In my projects, logging means "print to stderr or write to a file" :-)

> If the parent of a process group is terminated, SIGHUP is sent to its children. Catch the signal then terminate.

So you need to make a process group... What if your code should be cross platform? Do you know how to do this on Windows?

> No such signaling exists in pthread_blah world

This kind of signaling does not exist because it is not necessary. Tasks either periodically check a boolean flag or get notified via the queue itself. Here is a random simple example: https://openframeworks.cc/documentation/utils/ofThreadChanne....

Also, I'm not sure why you keep talking about pthreads... Modern programming languages have their own (portable) threading abstractions.

dragontamer · on Feb 21, 2023

> Wow. And that is somehow easier than using, say, a concurrent collection? (I have never used a database in my life, so we obviously come from very different angles :-)

When it comes to understanding locks, concurrency, and parallelism with shared data between threads... yeah. In my experience, the database is heavy lifting but absolutely ensures that most issues are taken care of.

But as I stated earlier: lighter weight solutions, such as flock() exist for a reason. If the database is too heavy (note: sqlite3 is extremely lightweight, so I bet it works for most cases), then flock() a file and read/writing to it works too.

What flock() gets you is that 100% certainty about cleanups upon strange exit cases that threads do not get you. A flock() always cleans itself up on process termination. No guarantees about mutexes (or other issues) on thread-cancellations or other thread-related issues. (I dunno, oom killer)

> Again, there is almost never a good reason to use pthread_cancel() in the first place.

On the contrary. The pthread community knows that pthread_cancel() is poorly behaved and constantly tells beginner programmers not to use it.

"There's no good reason" because everyone knows that the number of traps in using that function are legion. Its never worthwhile to use that function because it just leads to severely buggy behavior in practice.

> So you need to make a process group... What if your code should be cross platform? Do you know how to do this on Windows?

... you know that Win32 doesn't support pthreads, right?
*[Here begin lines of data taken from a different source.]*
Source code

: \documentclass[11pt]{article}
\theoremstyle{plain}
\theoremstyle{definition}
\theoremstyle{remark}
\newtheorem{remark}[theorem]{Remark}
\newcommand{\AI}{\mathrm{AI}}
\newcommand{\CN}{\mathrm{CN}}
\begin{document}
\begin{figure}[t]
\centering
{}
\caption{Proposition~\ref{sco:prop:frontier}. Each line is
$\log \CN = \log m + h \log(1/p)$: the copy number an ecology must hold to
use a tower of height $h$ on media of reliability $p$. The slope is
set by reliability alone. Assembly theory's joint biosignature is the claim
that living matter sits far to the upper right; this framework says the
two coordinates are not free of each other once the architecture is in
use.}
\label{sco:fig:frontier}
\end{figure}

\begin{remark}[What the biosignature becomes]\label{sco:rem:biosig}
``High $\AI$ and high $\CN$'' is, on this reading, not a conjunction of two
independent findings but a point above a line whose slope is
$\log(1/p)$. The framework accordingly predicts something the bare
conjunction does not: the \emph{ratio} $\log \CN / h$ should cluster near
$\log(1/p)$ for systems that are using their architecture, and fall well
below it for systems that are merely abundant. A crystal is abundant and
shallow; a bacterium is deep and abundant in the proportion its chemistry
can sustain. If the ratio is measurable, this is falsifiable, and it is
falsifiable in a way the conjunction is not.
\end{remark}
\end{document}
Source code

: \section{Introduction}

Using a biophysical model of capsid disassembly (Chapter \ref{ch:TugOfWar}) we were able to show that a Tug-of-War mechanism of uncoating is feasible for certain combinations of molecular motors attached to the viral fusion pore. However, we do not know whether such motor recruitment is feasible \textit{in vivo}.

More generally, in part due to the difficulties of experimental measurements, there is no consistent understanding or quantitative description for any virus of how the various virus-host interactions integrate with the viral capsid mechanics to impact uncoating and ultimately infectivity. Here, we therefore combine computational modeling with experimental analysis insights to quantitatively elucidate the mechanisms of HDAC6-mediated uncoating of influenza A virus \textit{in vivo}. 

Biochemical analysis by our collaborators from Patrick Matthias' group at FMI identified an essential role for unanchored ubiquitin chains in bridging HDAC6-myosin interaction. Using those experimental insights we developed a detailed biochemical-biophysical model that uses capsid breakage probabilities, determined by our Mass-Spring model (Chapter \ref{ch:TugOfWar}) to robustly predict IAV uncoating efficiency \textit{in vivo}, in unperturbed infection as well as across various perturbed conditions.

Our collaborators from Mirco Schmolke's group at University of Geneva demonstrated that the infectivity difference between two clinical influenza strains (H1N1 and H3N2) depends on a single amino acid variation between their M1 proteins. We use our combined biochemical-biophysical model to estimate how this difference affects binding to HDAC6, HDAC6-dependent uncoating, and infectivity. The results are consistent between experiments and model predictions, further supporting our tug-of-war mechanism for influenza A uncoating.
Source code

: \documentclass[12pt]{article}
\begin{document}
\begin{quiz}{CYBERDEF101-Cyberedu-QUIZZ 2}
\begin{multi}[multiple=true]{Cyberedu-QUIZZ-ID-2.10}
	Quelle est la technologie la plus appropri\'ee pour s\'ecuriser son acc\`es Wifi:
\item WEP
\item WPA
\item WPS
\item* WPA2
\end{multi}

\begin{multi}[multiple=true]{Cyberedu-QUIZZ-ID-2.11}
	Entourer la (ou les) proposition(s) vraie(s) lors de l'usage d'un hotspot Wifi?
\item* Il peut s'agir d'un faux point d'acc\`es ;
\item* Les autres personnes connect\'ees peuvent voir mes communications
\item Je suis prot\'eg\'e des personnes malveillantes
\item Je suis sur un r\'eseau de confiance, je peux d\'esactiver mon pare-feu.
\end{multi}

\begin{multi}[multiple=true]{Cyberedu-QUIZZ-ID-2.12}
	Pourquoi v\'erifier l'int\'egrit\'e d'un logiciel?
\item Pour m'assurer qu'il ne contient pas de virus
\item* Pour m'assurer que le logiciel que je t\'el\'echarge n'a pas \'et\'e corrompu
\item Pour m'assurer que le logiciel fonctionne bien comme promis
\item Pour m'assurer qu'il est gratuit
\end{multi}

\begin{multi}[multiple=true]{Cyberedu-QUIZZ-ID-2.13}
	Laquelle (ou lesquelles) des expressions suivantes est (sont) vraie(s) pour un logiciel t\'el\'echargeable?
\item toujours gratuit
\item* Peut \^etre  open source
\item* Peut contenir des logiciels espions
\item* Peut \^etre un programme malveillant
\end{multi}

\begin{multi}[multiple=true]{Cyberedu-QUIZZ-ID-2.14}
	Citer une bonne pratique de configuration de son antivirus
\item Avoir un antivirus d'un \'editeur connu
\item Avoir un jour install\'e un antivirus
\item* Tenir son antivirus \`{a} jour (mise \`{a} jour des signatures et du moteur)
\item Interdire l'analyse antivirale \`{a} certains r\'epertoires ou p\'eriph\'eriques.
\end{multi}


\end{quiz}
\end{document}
And C++ std::thread doesn't support anything that we've talked about either.

To answer your question: Win32 job objects. Every reasonable modern OS supports the concept of sessions (Windows just calls them job objects instead). The OS-level (be it session leaders / session groups in Linux, or Job objects in Windows) is the correct solution to this problem.

EDIT: Found the function name for ya: https://learn.microsoft.com/en-us/windows/win32/api/jobapi2/...

> This kind of signaling does not exist because it is not necessary. Tasks either periodically check a boolean flag or get notified via the queue itself. Here is a random simple example: https://openframeworks.cc/documentation/utils/ofThreadChanne....

> Also, I'm not sure why you keep talking about pthreads... Modern programming languages have their own (portable) threading abstractions.

And you damn well know that under a thread-kill or thread-cancel scenario, this code stops functioning. While all the code I talked above will function correctly even in the worst-case "kill -9" SIGKILL.

Whatever underlying synchronization that channel is using to synchronize thread access will stop working if a pthread_mutex_lock() is called, but its corresponding pthread_mutex_unlock() fails to be called due to cancellation or other issue.

spacechild1 · on Feb 21, 2023

> On the contrary. The pthread community knows that pthread_cancel() is poorly behaved and constantly tells beginner programmers not to use it.

Now tell me: how should it behave?

> Its never worthwhile to use that function because it just leads to severely buggy behavior in practice.

Well yeah. That's why we don't use it. There is no possible sane way to implement this safely. But that's not the point. Cancelling a thread is like pulling the plug on your PC. It's obviously not the right way to stop a thread. What you should do - and everybody is doing in practice - is telling the code in the thread to return. Just like you ask your OS to gracefully shutdown your PC. In the example I gave above (ofThreadChannel) this is as simple as calling the close() method.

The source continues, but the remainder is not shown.